- WHAT YOU ARE ASKED TO DO:
List each line of the data that holds the word "prepare".

Start of Block

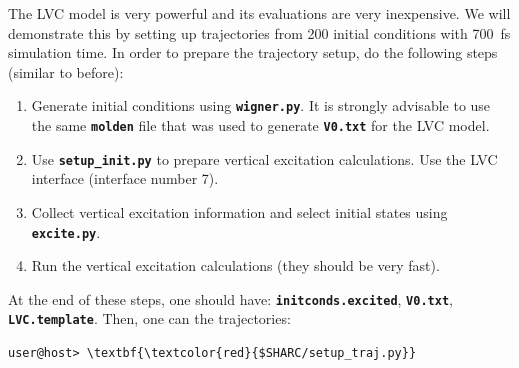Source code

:\documentclass[a4paper,11pt,DIV=15,openany]{scrbook}
\newcommand{\ttt}[1]{\textbf{\texttt{#1}}}
\begin{document}
The LVC model is very powerful and its evaluations are very inexpensive.
We will demonstrate this by setting up trajectories from 200 initial conditions with 700~fs simulation time.
In order to prepare the trajectory setup, do the following steps (similar to before):
\begin{enumerate}
  \item Generate initial conditions using \ttt{wigner.py}. It is strongly advisable to use the same \ttt{molden} file that was used to generate \ttt{V0.txt} for the LVC model.
  \item Use \ttt{setup\_init.py} to prepare vertical excitation calculations. Use the LVC interface (interface number 7). 
  \item Collect vertical excitation information and select initial states using \ttt{excite.py}.
  \item Run the vertical excitation calculations (they should be very fast).
\end{enumerate}
At the end of these steps, one should have: \ttt{initconds.excited}, \ttt{V0.txt}, \ttt{LVC.template}.
Then, one can the trajectories:
\begin{Verbatim}[commandchars=\\\{\}]
user@host> \textbf{\textcolor{red}{$SHARC/setup_traj.py}}
\end{Verbatim}
\end{document}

End of Block

- TASK RESULT:
In order to prepare the trajectory setup, do the following steps (similar to before):
  \item Use \ttt{setup\_init.py} to prepare vertical excitation calculations. Use the LVC interface (interface number 7). 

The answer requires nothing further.